Building A Spirituality Together
Thoughts on the First Readings -Joe
4th Sunday in Ordinary Time
Luke4:21-30

Over the years the married folks in our parish prepared more than a thousand young couples to begin life together. We shared our experiences and what we thought we’d leaned from them about communication, finance and children in the years we’d spent with our spouses.

Organizing these gatherings, I noticed that there was one subject that few of us were willing to discuss. It wasn’t money or sex but spirituality. This was so even though all of us were long-time active, committed members of St. Mary’s.

Maybe our difficulty centered on the fact that we knew that our beliefs about God and Jesus mattered much less than our day-to-day practical dedication to God’s gift of life and our willingness to love as Jesus loved. Catholic spirituality is ultimately concerned with concrete actions not abstract truths. It’s about how we treat people.

Since none of us are perfect, discussing our faith is always humbling. We are talking about our vision of the world and our role in it that we never quite get right.

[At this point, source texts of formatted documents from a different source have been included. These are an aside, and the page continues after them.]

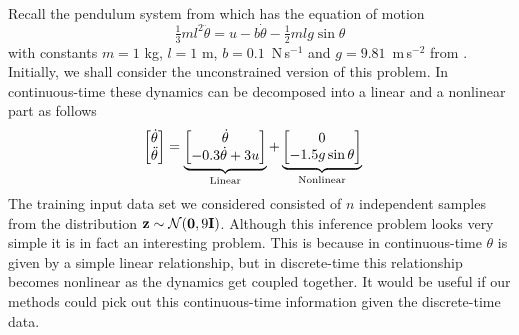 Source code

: Recall the pendulum system from  which has the equation of motion
\begin{equation}
\tfrac{1}{3}ml^2 \ddot{\theta} = u - b\dot\theta - \tfrac{1}{2}mlg\sin\theta
\end{equation}
with constants $m=1\!$ kg, $l=1\!$ m, $b = 0.1\!$~N$\,$s$^{-1}$ and $g=9.81\!$~m$\,$s$^{-2}$ from . Initially, we shall consider the unconstrained version of this problem. In continuous-time these dynamics can be decomposed into a linear and a nonlinear part as follows
\begin{align}
\begin{bmatrix} \dot\theta \\ \ddot\theta \end{bmatrix} &=
\underbrace{ \begin{bmatrix} \dot\theta \\ -0.3\dot\theta+3u \end{bmatrix} }_{\text{Linear}} +
\underbrace{ \begin{bmatrix} 0 \\ -1.5g\sin \theta \end{bmatrix} }_{\text{Nonlinear}}
\end{align}
The training input data set we considered consisted of $n$ independent samples from the distribution $\mathbf{z} \sim \mathcal{N}(\mathbf{0},9\mathbf{I})$. Although this inference problem looks very simple it is in fact an interesting problem. This is because in continuous-time $\theta$ is given by a simple linear relationship, but in discrete-time this relationship becomes nonlinear as the dynamics get coupled together. It would be useful if our methods could pick out this continuous-time information given the discrete-time data.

The thing is: we need to hear one another’s struggles as much as we need to hear of the successes. What we need to share of each other’s spirituality is not wise theories or profound spiritual growth. We need to know the constancy, the efforts day after day to love as God loves in the face of weakness and insecurity. We need to hear this because we need to be reminded that others are committed to the same struggle that we pursue. We need to know that others aren’t giving up on Jesus’ dream. We need to know that we’re not alone.

Others remind us that we’re members of a community that moves forward together, a community sharing a hope for an individual salvation inseparable from hope for the world’s.

It’s fundamental to Catholic faith that no one finds or follows God alone. We share one spiritual story and it’s important to share it.